These services are provided through Cincinnati Bell Long Distance Inc. and 
Cincinnati Bell Supply Company, respectively.  
     
     The Company anticipates that its new digital wireless PCS business, 
Cincinnati Bell Wireless Company LLC, will be reported as an operating 
segment in 1999.  In 1998, the assets and capital additions of this business 
are included in the Other Communications Services segment. 
     
     The Company has formed two new subsidiaries.  ZoomTown.com Inc., formed 
in the first quarter of 1999, will provide its FUSE Internet access, 
e-commerce and transactional services.  EnterpriseWise IT Consulting LLC 
(formerly KSM Consulting and the Network Solutions Group), formed in the 
third quarter of 

                                       1


1998, provides network integration and consulting services.  These businesses 
are included in the Local Communications Services segment.  

     On December 31, 1998, Cincinnati Bell completed its divestiture of 
Convergys Corporation, a subsidiary that it had formed during 1998 consisting 
of its billing and information services business (operated by Convergys 
Information Management Group Inc., formerly known as Cincinnati Bell 
Information Systems Inc.) and its customer management solutions business 
(operated by Convergys Customer Management Group Inc., formerly known as 
MATRIXX Marketing Inc.), as well as its 45% interest in a limited partnership 
which operates a cellular telecommunications business in southwestern Ohio 
and northern Kentucky.

     The Company is incorporated under the laws of Ohio and has its principal 
executive offices at 201 East Fourth Street, Cincinnati, Ohio 45202 
(telephone number (513) 397-9900). 

STRATEGY

     Cincinnati Bell believes that it is the most recognized single source, 
full-service communications provider in the Cincinnati metropolitan market 
area.  Cincinnati Bell's competitive strengths include its (i) well-regarded 
brand name, (ii) technologically advanced network, (iii) communications 
industry focus, knowledge and experience, (iv) reputation for service 
quality, (v) large customer base and (vi) strategic relationships with 
targeted industry leaders, including AT&T Corp. ("AT&T"), Lucent Technologies 
("Lucent"),Cisco Systems and PSINet.  By leveraging its competitive 
strengths, Cincinnati Bell believes that it can increase the market 
penetration of its existing services, effectively market new services, 
establish and deliver its data network solutions and wireless capabilities, 
and capture the full benefit of its strategic relationships with these 
targeted industry leaders.

     Cincinnati Bell is exploring growth opportunities on its own and in 
partnership with other companies within and beyond its traditional geographic 
market area.
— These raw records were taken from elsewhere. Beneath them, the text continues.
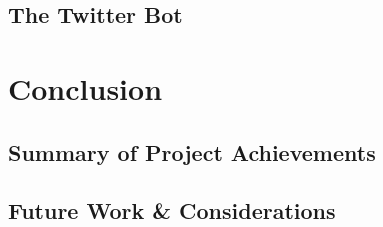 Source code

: \documentclass[11pt, twoside, reqno]{book}
\begin{document}
\section{The Twitter Bot}
\label{the_twitter_bot}

\chapter{Conclusion}
\label{conclusion}

\section{Summary of Project Achievements}
\label{summary}

\section{Future Work \& Considerations}
\label{future_work_and_considerations}
\end{document}
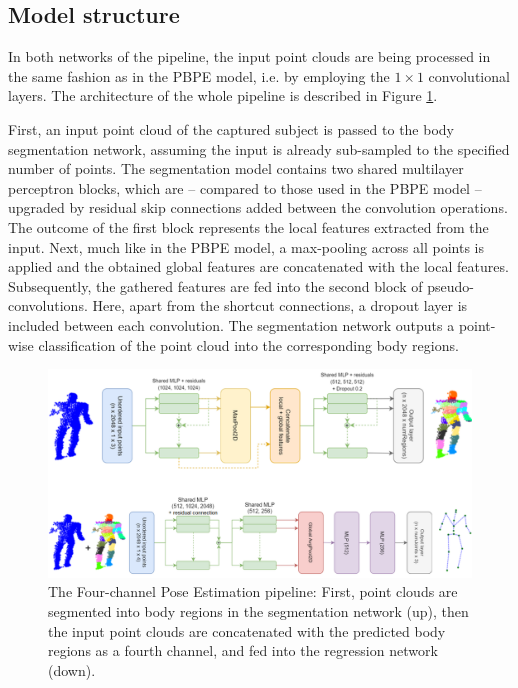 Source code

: \subsection{Model structure}
In both networks of the pipeline, the input point clouds are being processed in the same fashion as in the PBPE model, i.e. by employing the $1 \times 1$ convolutional layers. The architecture of the whole pipeline is described in Figure \ref{fig:4chan_pipeline}.\par
\vspace{5mm}
\noindent First, an input point cloud of the captured subject is passed to the body segmentation network, assuming the input is already sub-sampled to the specified number of points. The segmentation model contains two shared multilayer perceptron blocks, which are – compared to those used in the PBPE model – upgraded by residual skip connections added between the convolution operations. The outcome of the first block represents the local features extracted from the input. Next, much like in the PBPE model, a max-pooling across all points is applied and the obtained global features are concatenated with the local features. Subsequently, the gathered features are fed into the second block of pseudo-convolutions. Here, apart from the shortcut connections, a dropout layer is included between each convolution. The segmentation network outputs a point-wise classification of the point cloud into the corresponding body regions.\par
\vspace{5mm}
\vspace{5mm}
\begin{figure}[H]
\begin{center}
  \includegraphics[width=\textwidth]{images/implementation/4chan_pipeline_fixed.png}
  \caption[The Four-channel Pose Estimation pipeline.]{ The Four-channel Pose Estimation pipeline: First, point clouds are segmented into body regions in the segmentation network (up), then the input point clouds are concatenated with the predicted body regions as a fourth channel, and fed into the regression network (down).}
  \label{fig:4chan_pipeline}
\end{center}
\end{figure}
Cincinnati Bell's overall strategy is to expand beyond its 
traditional telephone business and geographic market, to take advantage of 
the expanding growth of the data transport business and to become an 
integrated communications provider of end-to-end data and telecommunications 
solutions to its customers. Cincinnati Bell has recently formed a network 
integration business to offer end-to-end broadband network connectivity and 
management.  Cincinnati Bell also offers Digital Subscriber Line ("DSL") 
technology and high capacity and dial-up Internet access.  In 1998, 
Cincinnati Bell expanded further its product offerings to include digital 
wireless communications services through a venture with AT&T Wireless PCS 
Inc. Cincinnati Bell believes that, by bundling core and advanced 
telecommunication related services on one bill, it achieves a competitive 
advantage over current and future competitors. 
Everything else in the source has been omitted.